Ad world’s bling days may be over

Tuesday, 19 September 2017 00:00 -     - {{hitsCtrl.values.hits}}

London (Reuters Breakingviews): The advertising world’s bling days may be over. Revenues are stagnant and could stay that way given agencies’ over-exposure to slow-growing developed economies. That would force ad executives to wear the same hair shirts as their consumer-goods clients.

Revenues at the six big agencies – WPP, Omnicom , Publicis, Dentsu, Interpublic and Havas – on average fell 0.3% during the second quarter of 2017 from a year earlier, figures compiled by WPP show. The chief culprit was budget cuts at big advertisers such as Unilever, which spent less on marketing soap, deodorants and the like.

But the problem is bigger than a spending squeeze at consumer-goods giants. A “new normal” of slower growth and lower inflation in major developed economies bodes ill for ad agencies, whose revenues typically fluctuate with the economic cycle. Annual GDP growth in the European Union and North America averaged 3% in the decade to 2006 but was roughly half that in 2016. And wage growth remains sluggish in North America and Western Europe, which accounted for more than three-quarters of the four biggest agencies’ combined 2016 revenue.

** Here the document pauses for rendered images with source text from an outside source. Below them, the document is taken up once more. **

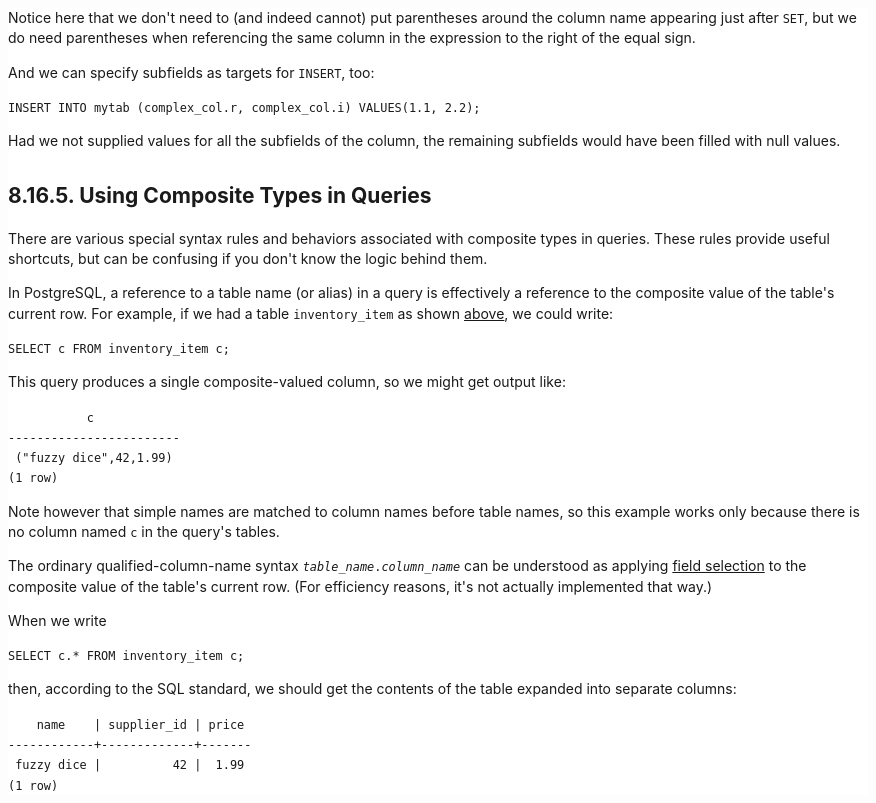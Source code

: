 Notice here that we don't need to (and indeed cannot) put parentheses around the column name appearing just after `SET`, but we do need parentheses when referencing the same column in the expression to the right of the equal sign.

And we can specify subfields as targets for `INSERT`, too:

```
INSERT INTO mytab (complex_col.r, complex_col.i) VALUES(1.1, 2.2);
```

Had we not supplied values for all the subfields of the column, the remaining subfields would have been filled with null values.

## 8.16.5. Using Composite Types in Queries

There are various special syntax rules and behaviors associated with composite types in queries. These rules provide useful shortcuts, but can be confusing if you don't know the logic behind them.

In PostgreSQL, a reference to a table name (or alias) in a query is effectively a reference to the composite value of the table's current row. For example, if we had a table `inventory_item` as shown [above](https://www.postgresql.org/docs/12/rowtypes.html#ROWTYPES-DECLARING), we could write:

```
SELECT c FROM inventory_item c;
```

This query produces a single composite-valued column, so we might get output like:

```
           c
------------------------
 ("fuzzy dice",42,1.99)
(1 row)
```

Note however that simple names are matched to column names before table names, so this example works only because there is no column named `c` in the query's tables.

The ordinary qualified-column-name syntax _`table_name`_`.`_`column_name`_ can be understood as applying [field selection](https://www.postgresql.org/docs/12/sql-expressions.html#FIELD-SELECTION) to the composite value of the table's current row. (For efficiency reasons, it's not actually implemented that way.)

When we write

```
SELECT c.* FROM inventory_item c;
```

then, according to the SQL standard, we should get the contents of the table expanded into separate columns:

```
    name    | supplier_id | price
------------+-------------+-------
 fuzzy dice |          42 |  1.99
(1 row)
```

Bleak prospects in the West are pushing ad groups into faster-growing emerging economies. Britain’s WPP, which is ahead of peers on this front, wants to make nearly half its revenue from these markets in the next three to four years. That may be a tall order. WPP boss Martin Sorrell has failed to push the share up from around 30% since 2011, partly because the weakness of local currencies has depressed the sterling value of receipts. Worse still, rapidly growing economies will not necessarily spend as much on advertising relative to GDP as richer peers like Britain and the United States. For example, ad spending in India and China is broadly unchanged in the past decade as a proportion of output, according to Deutsche Bank analysts.

If revenues remain stagnant, agencies will be forced to boost margins to maintain earnings growth. Most have made scores of niche acquisitions over the past decade and have scope to slash costs and boost productivity by pruning their sprawling structures. They can also cut out ostentation, as France’s Publicis has done by skipping costly awards shows like Cannes for the time being. After all, their clients and consumers have embraced far harsher austerity.